The girl spoke about a few of times she was targeted for her race, including one in particular that left her traumatized.
“I was actually called ‘n—–‘ by four Grade 8 boys. These boys were just told that they didn’t know better because I, at the time, was 16, and these boys were 13,” she said.
“Any stereotype you can think of, of a Black person, I’ve been called. … And that’s how, at Q.E., it’s been the past five years.”
Another instance, she said, was during Black History Month in February one year, when posters that had been put up on lockers were later covered with Valentine’s Day signs.
“I’ve always felt isolated in my school,” the girl said.
She accused the Surrey School District of not taking any concrete measures to address racism in classrooms.
“It’s so performative what every school is doing. Every single school is talking about Black History Month, and Black Lives Matter, but yet why do we still get treated bad?”
District spokesperson Ritinder Matthews acknowledged the district needs to do more in its anti-racism efforts, and that it has hired a firm from Seattle to help.

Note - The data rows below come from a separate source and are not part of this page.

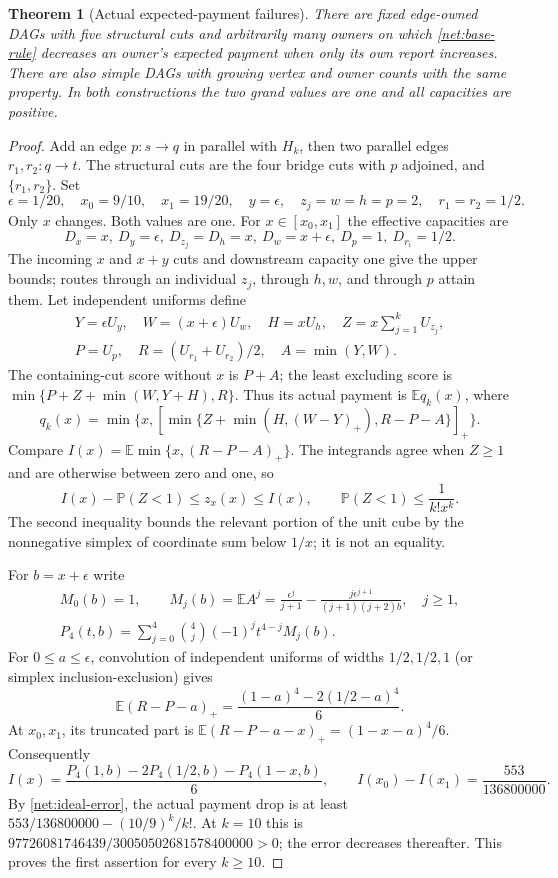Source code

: \documentclass[11pt]{article}
\newtheorem{theorem}{Theorem}[section]
\theoremstyle{definition}\newtheorem{definition}[theorem]{Definition}
\theoremstyle{remark}\newtheorem{remark}[theorem]{Remark}
\newcommand{\E}{\mathbb E}
\newcommand{\Prob}{\mathbb P}
\begin{document}
\begin{theorem}[Actual expected-payment failures]
\label{net:wheatstone-failure}
There are fixed edge-owned DAGs with five structural cuts and arbitrarily
many owners on which \eqref{net:base-rule} decreases an owner's expected
payment when only its own report increases.  There are also simple DAGs
with growing vertex and owner counts with the same property.  In both
constructions the two grand values are one and all capacities are positive.
\end{theorem}
\begin{proof}
Add an edge $p:s\to q$ in parallel with $H_k$, then two parallel edges
$r_1,r_2:q\to t$.  The structural cuts are the four bridge cuts with $p$
adjoined, and $\{r_1,r_2\}$.  Set
\[
 \epsilon=1/20,\quad x_0=9/10,\quad x_1=19/20,\quad y=\epsilon,
 \quad z_j=w=h=p=2,\quad r_1=r_2=1/2.
\]
Only $x$ changes.  Both values are one.  For $x\in[x_0,x_1]$ the effective
capacities are
\[
 D_x=x,\ D_y=\epsilon,\ D_{z_j}=D_h=x,\ D_w=x+\epsilon,
 \ D_p=1,\ D_{r_i}=1/2.
\]
The incoming $x$ and $x+y$ cuts and downstream capacity one give the upper
bounds; routes through an individual $z_j$, through $h,w$, and through $p$
attain them.  Let independent uniforms define
\[
 \begin{gathered}
 Y=\epsilon U_y,\quad W=(x+\epsilon)U_w,\quad H=xU_h,\quad Z=x\sum_{j=1}^kU_{z_j},\\
 P=U_p,\quad R=(U_{r_1}+U_{r_2})/2,\quad A=\min(Y,W).
 \end{gathered}
\]
The containing-cut score without $x$ is $P+A$; the least excluding score
is $\min\{P+Z+\min(W,Y+H),R\}$.  Thus its actual payment is $\E q_k(x)$,
where
\begin{equation}\label{net:wheatstone-q}
 q_k(x)=\min\{x,[\min\{Z+\min(H,(W-Y)_+),R-P-A\}]_+\}.
\end{equation}
Compare $I(x)=\E\min\{x,(R-P-A)_+\}$.  The integrands agree when $Z\ge1$
and are otherwise between zero and one, so
\begin{equation}\label{net:ideal-error}
 I(x)-\Prob(Z<1)\le z_x(x)\le I(x),\qquad
 \Prob(Z<1)\le\frac1{k!x^k}.
\end{equation}
The second inequality bounds the relevant portion of the unit cube by the
nonnegative simplex of coordinate sum below $1/x$; it is not an equality.

For $b=x+\epsilon$ write
\[
 \begin{gathered}
 M_0(b)=1,\qquad M_j(b)=\E A^j=\frac{\epsilon^j}{j+1}
       -\frac{j\epsilon^{j+1}}{(j+1)(j+2)b},\quad j\ge1,\\
 P_4(t,b)=\sum_{j=0}^4\binom4j(-1)^jt^{4-j}M_j(b).
 \end{gathered}
\]
For $0\le a\le\epsilon$, convolution of independent uniforms of widths
$1/2,1/2,1$ (or simplex inclusion-exclusion) gives
\[
 \E(R-P-a)_+=\frac{(1-a)^4-2(1/2-a)^4}{6}.
\]
At $x_0,x_1$, its truncated part is
$\E(R-P-a-x)_+=(1-x-a)^4/6$.
Consequently
\[
 I(x)=\frac{P_4(1,b)-2P_4(1/2,b)-P_4(1-x,b)}6,
 \qquad I(x_0)-I(x_1)=\frac{553}{136800000}.
\]
By \eqref{net:ideal-error}, the actual payment drop is at least
$553/136800000-(10/9)^k/k!$.
At $k=10$ this is
$97726081746439/30050502681578400000>0$; the error decreases thereafter.
This proves the first assertion for every $k\ge10$.


\end{proof}
\end{document}
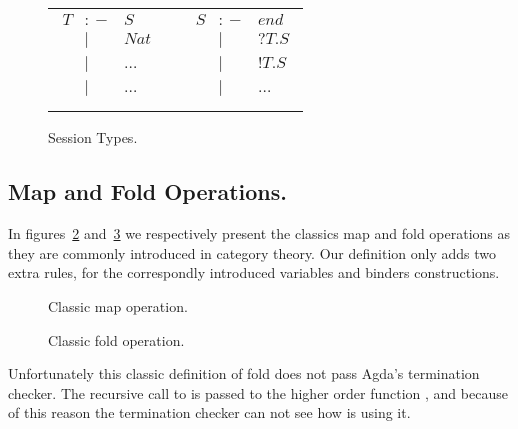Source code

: \documentclass{book}
\begin{document}
\begin{figure}[h!]
  \centering
  \begin{tabular}{ccc}


    $\begin{array}{lcl}
      T &{:\!\!-}& S  \\
      &|&  Nat \\
      &|& \dots \\ 
      &|& \dots \\
    \end{array}$
    &      &
    $\begin{array}{lcl}
      S  &{:\!\!-}& \mathit{end}  \\
      &|& ?T.S    \\
      &|& !T.S    \\
      &|& \dots \\
    \end{array}$ \\

  \end{tabular}
  
  \caption{Session Types.}
\label{fig:sessiontypes}
\end{figure}



\subsection{Map and Fold Operations.}
\label{sec:map-fold}

In figures~\ref{fig:fold} and~\ref{fig:fold2} we respectively present the classics map and fold operations as they are commonly introduced in category theory. Our definition only adds two extra rules, for the correspondly introduced variables and binders constructions.

\begin{figure}[h!]
\caption{Classic map operation.}
\label{fig:fold}
\end{figure}

\begin{figure}[h!]
\caption{Classic fold operation.}
\label{fig:fold2}
\end{figure}


Unfortunately this classic definition of fold does not pass Agda's termination checker. The recursive call to  is passed to the higher order function , and because of this reason the termination checker can not see how  is using it. 
\end{document}
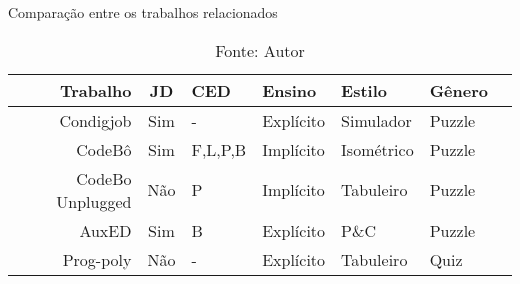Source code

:\begin{table}[H]
	\caption{Comparação entre os trabalhos relacionados}
	\label{tab:cmp_trabalhos_relatos}
	\centering
	\footnotesize
	\begin{tabular}{r|clllll}
		\toprule
		\textbf{Trabalho}      & \textbf{JD}  & \textbf{CED} & \textbf{Ensino}    & \textbf{Estilo}      & \textbf{Gênero}   \\
		\midrule
		Condigjob              & Sim          & -            & Explícito          & Simulador            & Puzzle            \\
		CodeBô                 & Sim          & F,L,P,B      & Implícito          & Isométrico           & Puzzle            \\
		CodeBo Unplugged       & Não          & P            & Implícito          & Tabuleiro            & Puzzle            \\
		AuxED                  & Sim          & B            & Explícito          & P\&C                 & Puzzle            \\
		Prog-poly              & Não          & -            & Explícito          & Tabuleiro            & Quiz              \\
		\bottomrule
	\end{tabular}
	\caption*{Fonte: Autor}
\end{table}
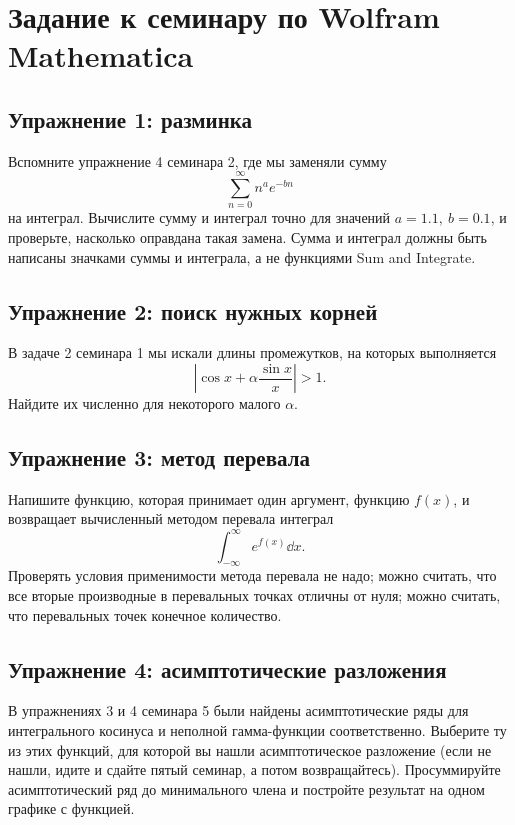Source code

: \documentclass[a4paper,12pt]{article}
\author{}
\title{}
\date{\today}
\theoremstyle{plain} %
\theoremstyle{definition} %
\theoremstyle{remark} %
\begin{document}
\section*{Задание к семинару по Wolfram Mathematica}

\subsection*{Упражнение 1: разминка}
Вспомните упражнение 4 семинара 2, где мы заменяли сумму
\begin{equation}
\sum_{n=0}^{\infty} n^a e^{-bn}
\end{equation}
на интеграл. Вычислите сумму и интеграл точно для значений $a=1.1,\ b=0.1$, и проверьте, насколько оправдана такая замена. Сумма и интеграл должны быть написаны значками суммы и интеграла, а не функциями Sum and Integrate.

\subsection*{Упражнение 2: поиск нужных корней}
В задаче 2 семинара 1 мы искали длины промежутков, на которых выполняется
\begin{equation}
	\left| \cos x + \alpha \frac{\sin x}{x} \right| > 1.
\end{equation}
Найдите их численно для некоторого малого $\alpha$.

\subsection*{Упражнение 3: метод перевала}
Напишите функцию, которая принимает один аргумент, функцию $f(x)$, и возвращает вычисленный методом перевала интеграл
\begin{equation}
	\int_{-\infty}^{\infty} e^{f(x)} \dd x.
\end{equation}
Проверять условия применимости метода перевала не надо; можно считать, что все вторые производные в перевальных точках отличны от нуля; можно считать, что перевальных точек конечное количество.

\subsection*{Упражнение 4: асимптотические разложения}
В упражнениях 3 и 4 семинара 5 были найдены асимптотические ряды для интегрального косинуса и неполной гамма-функции соответственно. Выберите ту из этих функций, для которой вы нашли асимптотическое разложение (если не нашли, идите и сдайте пятый семинар, а потом возвращайтесь). Просуммируйте асимптотический ряд до минимального члена и постройте результат на одном графике с функцией. 
\end{document}
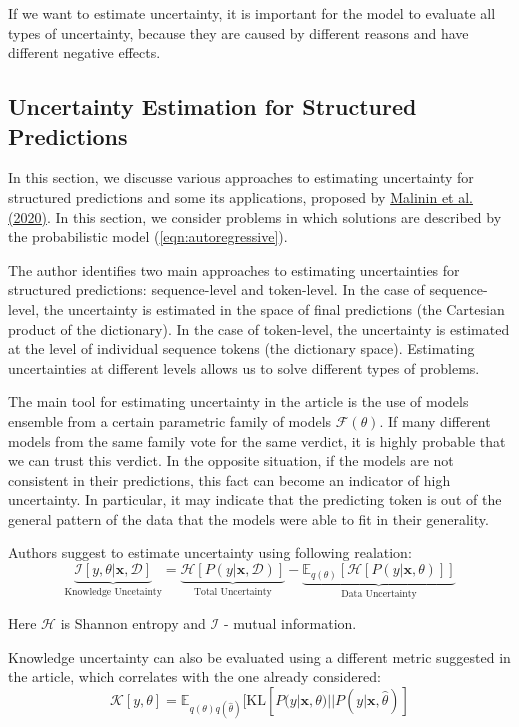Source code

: \documentclass[a4paper,14pt]{extarticle}
\newcommand{\bibref}[3]{\hyperlink{#1}{#2 (#3)}}
\begin{document}
	If we want to estimate uncertainty, it is important for the model to evaluate all types of uncertainty, because they are caused by different reasons and have different negative effects.
	
	\subsection{Uncertainty Estimation for Structured Predictions}
	In this section, we discusse various approaches to estimating uncertainty for structured predictions and some its applications, proposed by \bibref{uncertainty}{Malinin et al.} {2020}. In this section, we consider problems in which solutions are described by the probabilistic model (\ref{eqn:autoregressive}).

	The author identifies two main approaches to estimating uncertainties for structured predictions: sequence-level and token-level. In the case of sequence-level, the uncertainty is estimated in the space of final predictions (the Cartesian product of the dictionary). In the case of token-level, the uncertainty is estimated at the level of individual sequence tokens (the dictionary space). Estimating uncertainties at different levels allows us to solve different types of problems.
	
	The main tool for estimating uncertainty in the article is the use of models ensemble from a certain parametric family of models $\mathcal{F}(\theta)$. If many different models from the same family vote for the same verdict, it is highly probable that we can trust this verdict. In the opposite situation, if the models are not consistent in their predictions, this fact can become an indicator of high uncertainty. In particular, it may indicate that the predicting token is out of the general pattern of the data that the models were able to fit in their generality.

	Authors suggest to estimate uncertainty using following realation:
	\begin{equation}
		\underbrace{\mathcal{I}[y, \theta|\textbf{x}, \mathcal{D}]}_\text{Knowledge Uncetainty}
		= 
		\underbrace{\mathcal{H}[P(y | \textbf{x}, \mathcal{D})]}_\text{Total Uncertainty}
		-
		\underbrace{\mathbb{E}_{q(\theta)}[\mathcal{H}[P(y| \textbf{x}, \theta)]]}_\text{Data Uncertainty}
	\end{equation}
	
	Here $\mathcal{H}$ is Shannon entropy and $\mathcal{I}$ - mutual information.
	
	Knowledge uncertainty can also be evaluated using a different metric suggested in the article, which correlates with the one already considered:
	\begin{equation}
		\mathcal{K}[y, \theta] = \mathbb{E}_{q(\theta)q(\hat{\theta})}[
			\mathrm{KL}[P(y|\textbf{x}, \theta) || P(y|\textbf{x}, \hat{\theta})
		]
	\end{equation}
\end{document}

“One of the ways we’re gathering stories and feedback from our school communities is through listening circles, so we’ll have listening circles for families, for students, and for staff,” Matthews said.
Black Vancouver told Global News in an email that they have a number of recommendations for the district on the topic, such as requiring all students and their parent or guardian to sign a letter acknowledging that racism and bullying will not be tolerated and creating a panel of people from different backgrounds to hear and deal with racist incidents that occur at school.
“A lot of these kids … (say) that they are constantly told that they are ‘policing the school’ or that’s it’s ‘not that big of a deal’ if they bring up issues such as non-Black people saying the N-word at school everyday!” the group said in the email.
The student said asking for feedback is not good enough, and that she is exhausted of giving hers in events such as listening circles.
“Students and administration need to be held accountable. All I’ve ever wanted was for people to say, ‘I’m sorry. But what can I do better?”
She said she hopes sharing her story will encourage other Black youth to share their experiences, and that when it comes to pushing for systemic change, she won’t be giving up anytime soon.
“We have to create a more inclusive environment where everyone feels welcome. Both the administration and the district have to stop turning a blind eye. It’s got to end somewhere.”